[[ Exercise data, beginning ]]

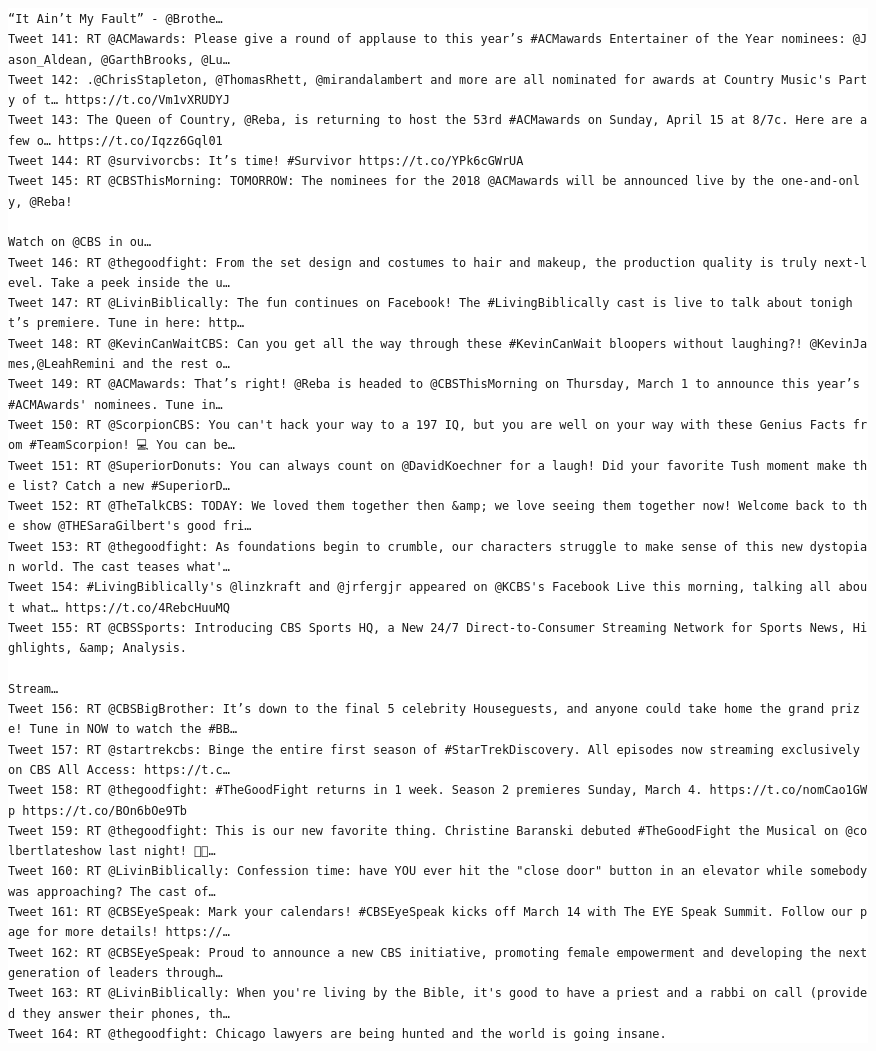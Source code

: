     “It Ain’t My Fault” - @Brothe…
    Tweet 141: RT @ACMawards: Please give a round of applause to this year’s #ACMawards Entertainer of the Year nominees: @Jason_Aldean, @GarthBrooks, @Lu…
    Tweet 142: .@ChrisStapleton, @ThomasRhett, @mirandalambert and more are all nominated for awards at Country Music's Party of t… https://t.co/Vm1vXRUDYJ
    Tweet 143: The Queen of Country, @Reba, is returning to host the 53rd #ACMawards on Sunday, April 15 at 8/7c. Here are a few o… https://t.co/Iqzz6Gql01
    Tweet 144: RT @survivorcbs: It’s time! #Survivor https://t.co/YPk6cGWrUA
    Tweet 145: RT @CBSThisMorning: TOMORROW: The nominees for the 2018 @ACMawards will be announced live by the one-and-only, @Reba! 
    
    Watch on @CBS in ou…
    Tweet 146: RT @thegoodfight: From the set design and costumes to hair and makeup, the production quality is truly next-level. Take a peek inside the u…
    Tweet 147: RT @LivinBiblically: The fun continues on Facebook! The #LivingBiblically cast is live to talk about tonight’s premiere. Tune in here: http…
    Tweet 148: RT @KevinCanWaitCBS: Can you get all the way through these #KevinCanWait bloopers without laughing?! @KevinJames,@LeahRemini and the rest o…
    Tweet 149: RT @ACMawards: That’s right! @Reba is headed to @CBSThisMorning on Thursday, March 1 to announce this year’s #ACMAwards' nominees. Tune in…
    Tweet 150: RT @ScorpionCBS: You can't hack your way to a 197 IQ, but you are well on your way with these Genius Facts from #TeamScorpion! 💻 You can be…
    Tweet 151: RT @SuperiorDonuts: You can always count on @DavidKoechner for a laugh! Did your favorite Tush moment make the list? Catch a new #SuperiorD…
    Tweet 152: RT @TheTalkCBS: TODAY: We loved them together then &amp; we love seeing them together now! Welcome back to the show @THESaraGilbert​'s good fri…
    Tweet 153: RT @thegoodfight: As foundations begin to crumble, our characters struggle to make sense of this new dystopian world. The cast teases what'…
    Tweet 154: #LivingBiblically's @linzkraft and @jrfergjr appeared on @KCBS's Facebook Live this morning, talking all about what… https://t.co/4RebcHuuMQ
    Tweet 155: RT @CBSSports: Introducing CBS Sports HQ, a New 24/7 Direct-to-Consumer Streaming Network for Sports News, Highlights, &amp; Analysis.
    
    Stream…
    Tweet 156: RT @CBSBigBrother: It’s down to the final 5 celebrity Houseguests, and anyone could take home the grand prize! Tune in NOW to watch the #BB…
    Tweet 157: RT @startrekcbs: Binge the entire first season of #StarTrekDiscovery. All episodes now streaming exclusively on CBS All Access: https://t.c…
    Tweet 158: RT @thegoodfight: #TheGoodFight returns in 1 week. Season 2 premieres Sunday, March 4. https://t.co/nomCao1GWp https://t.co/BOn6bOe9Tb
    Tweet 159: RT @thegoodfight: This is our new favorite thing. Christine Baranski debuted #TheGoodFight the Musical on @colbertlateshow last night! 🎵🎤…
    Tweet 160: RT @LivinBiblically: Confession time: have YOU ever hit the "close door" button in an elevator while somebody was approaching? The cast of…
    Tweet 161: RT @CBSEyeSpeak: Mark your calendars! #CBSEyeSpeak kicks off March 14 with The EYE Speak Summit. Follow our page for more details! https://…
    Tweet 162: RT @CBSEyeSpeak: Proud to announce a new CBS initiative, promoting female empowerment and developing the next generation of leaders through…
    Tweet 163: RT @LivinBiblically: When you're living by the Bible, it's good to have a priest and a rabbi on call (provided they answer their phones, th…
    Tweet 164: RT @thegoodfight: Chicago lawyers are being hunted and the world is going insane.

[[ Exercise data, end ]]

◆ Task
How many lines of the entries above hold the string "more"? Reply with the number alone.

◆ Written answer
2